Porterfield spoke with THE HOYA about Georgetown’s financial situation and the prospects for the university’s future.

“Look at today,” he said, “where people will say, `we’re at Georgetown, we don’t have the resources.’ We can’t let that hinder our belief that we have a trajectory. They didn’t have resources 30 years ago, either. We might not have the flexibility we did then, and we don’t have the advantage of accumulated wealth, but I can look at the investments we’ve made and say, `job well done.'”

Porterfield asserted that Georgetown has succeeded because it invested in its people. “I have an intuition – universities that bet on excellence are the ones that will sustain the institution,” he said.

Porterfield acknowledged that Georgetown would commence a new capital campaign with a goal of over $1 billion dollars in the near future after a short planning period.

“We will be starting a campaign in the next few years.
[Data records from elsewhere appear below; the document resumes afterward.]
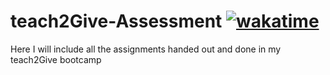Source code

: # teach2Give-Assessment	[![wakatime](https://wakatime.com/badge/user/018d2724-5245-41f2-bacd-7b68daa01c31/project/52f7aa69-66f8-475a-9889-67cdc3de7998.svg)](https://wakatime.com/badge/user/018d2724-5245-41f2-bacd-7b68daa01c31/project/52f7aa69-66f8-475a-9889-67cdc3de7998)
Here I will include all the assignments handed out and done in my teach2Give bootcamp
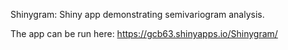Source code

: Shinygram:  Shiny app demonstrating semivariogram analysis.

The app can be run here: https://gcb63.shinyapps.io/Shinygram/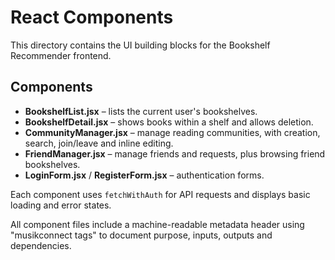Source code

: # React Components

This directory contains the UI building blocks for the Bookshelf Recommender frontend.

## Components

- **BookshelfList.jsx** – lists the current user's bookshelves.
- **BookshelfDetail.jsx** – shows books within a shelf and allows deletion.
- **CommunityManager.jsx** – manage reading communities, with creation, search, join/leave and inline editing.
- **FriendManager.jsx** – manage friends and requests, plus browsing friend bookshelves.
- **LoginForm.jsx** / **RegisterForm.jsx** – authentication forms.

Each component uses `fetchWithAuth` for API requests and displays basic loading and error states.

All component files include a machine-readable metadata header using "musikconnect tags" to document purpose, inputs, outputs and dependencies.
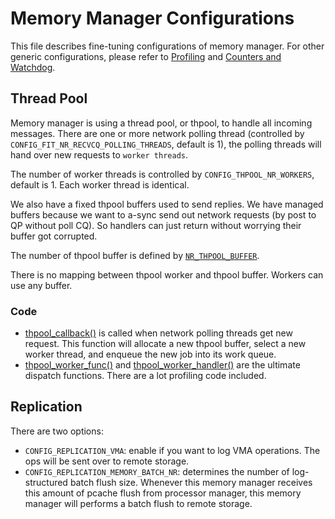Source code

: # Memory Manager Configurations

This file describes fine-tuning configurations of memory manager. For other generic configurations, please refer to [Profiling](https://github.com/WukLab/LegoOS/tree/master/Documentation/profile.md) and [Counters and Watchdog](https://github.com/WukLab/LegoOS/tree/master/Documentation/counters.md).

## Thread Pool

Memory manager is using a thread pool, or thpool, to handle all incoming messages. There are one or more network polling thread (controlled by `CONFIG_FIT_NR_RECVCQ_POLLING_THREADS`, default is 1), the polling threads will hand over new requests to `worker threads`.

The number of worker threads is controlled by `CONFIG_THPOOL_NR_WORKERS`, default is 1.
Each worker thread is identical.

We also have a fixed thpool buffers used to send replies. We have managed buffers because we want to a-sync send out network requests (by post to QP without poll CQ). So handlers can just return without worrying their buffer got corrupted.

The number of thpool buffer is defined by [`NR_THPOOL_BUFFER`](https://github.com/WukLab/LegoOS/blob/master/include/memory/thread_pool.h#L24).

There is no mapping between thpool worker and thpool buffer. Workers can use any buffer.

### Code

- [thpool_callback()](https://github.com/WukLab/LegoOS/blob/master/managers/memory/core.c#L429) is called when network polling threads get new request. This function will allocate a new thpool buffer, select a new worker thread, and enqueue the new job into its work queue.
- [thpool_worker_func()](https://github.com/WukLab/LegoOS/blob/master/managers/memory/core.c#L329) and [thpool_worker_handler()](https://github.com/WukLab/LegoOS/blob/master/managers/memory/core.c#L140) are the ultimate dispatch functions. There are a lot profiling code included.

## Replication

There are two options:
- `CONFIG_REPLICATION_VMA`: enable if you want to log VMA operations. The ops will be sent over to remote storage.
- `CONFIG_REPLICATION_MEMORY_BATCH_NR`: determines the number of log-structured batch flush size. Whenever this memory manager receives this amount of pcache flush from processor manager, this memory manager will performs a batch flush to remote storage.
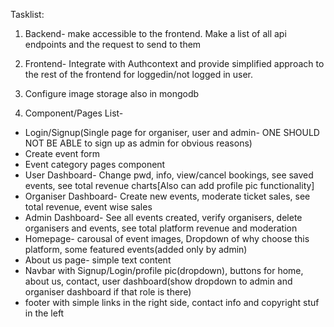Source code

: Tasklist:
1. Backend- make accessible to the frontend. Make a list of all api endpoints and the request to send to them
2. Frontend- Integrate with Authcontext and provide simplified approach to the rest of the frontend for loggedin/not logged in user.
3. Configure image storage also in mongodb 

4. Component/Pages List-
- Login/Signup(Single page for organiser, user and admin- ONE SHOULD NOT BE ABLE to sign up as admin for obvious reasons)
- Create event form
- Event category pages component
- User Dashboard- Change pwd, info, view/cancel bookings, see saved events, see total revenue charts[Also can add profile pic functionality]
- Organiser Dashboard- Create new events, moderate ticket sales, see total revenue, event wise sales
- Admin Dashboard- See all events created, verify organisers, delete organisers and events, see total platform revenue and moderation
- Homepage- carousal of event images, Dropdown of why choose this platform, some featured events(added only by admin)
- About us page- simple text content
- Navbar with Signup/Login/profile pic(dropdown), buttons for home, about us, contact, user dashboard(show dropdown to admin and organiser dashboard if that role is there)
- footer with simple links in the right side, contact info and copyright stuf in the left
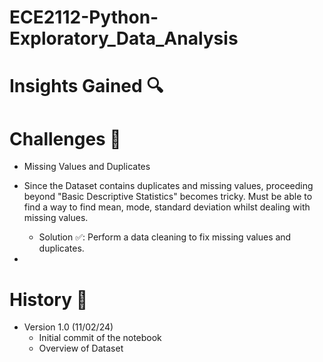 # ECE2112-Python-Exploratory_Data_Analysis


# Insights Gained 🔍


# Challenges 🎯
+ Missing Values and Duplicates
* Since the Dataset contains duplicates and missing values, proceeding beyond "Basic Descriptive Statistics" becomes tricky. Must be able to find a way to find mean, mode, standard deviation whilst dealing with missing values.
  - Solution ✅: Perform a data cleaning to fix missing values and duplicates.
 
* 

# History 📜
* Version 1.0 (11/02/24)
  - Initial commit of the notebook
  - Overview of Dataset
But what needs to be done first is to talk with faculty, students and donor prospects, and from that dialogue identify exciting new opportunities for investment in our academic mission,” he said.

Porterfield stressed that those who give financially to Georgetown should be considered investors, not donors.

“These people want to invest in something,” he said. “Look, the world needs interreligious dialogue. What is the role of Georgetown? What work could we be doing in this area? That’s how we get the money for it; by finding people who want to make a difference and working with them,” he said.

Universities, he added, must remain committed to their core traditions and strengths. “Universities have to achieve philanthropic excellence to preserve and enhance academic excellence,” he said. “However, if a university pursues philanthropic goals in ways that are not consistent with their values, they run the risk of losing their souls in the process.”

As a result, a university could accept a gift that did not promote academic distinction.

Porterfield said that as fundraising becomes a larger priority in higher education, universities can inadvertently send the message that money is the key to academic success, rather than creativity or intellectual integrity.

“Fortunately, Georgetown’s Jesuit identity and tradition of love for undergraduate experience provide important checks,” Porterfield said.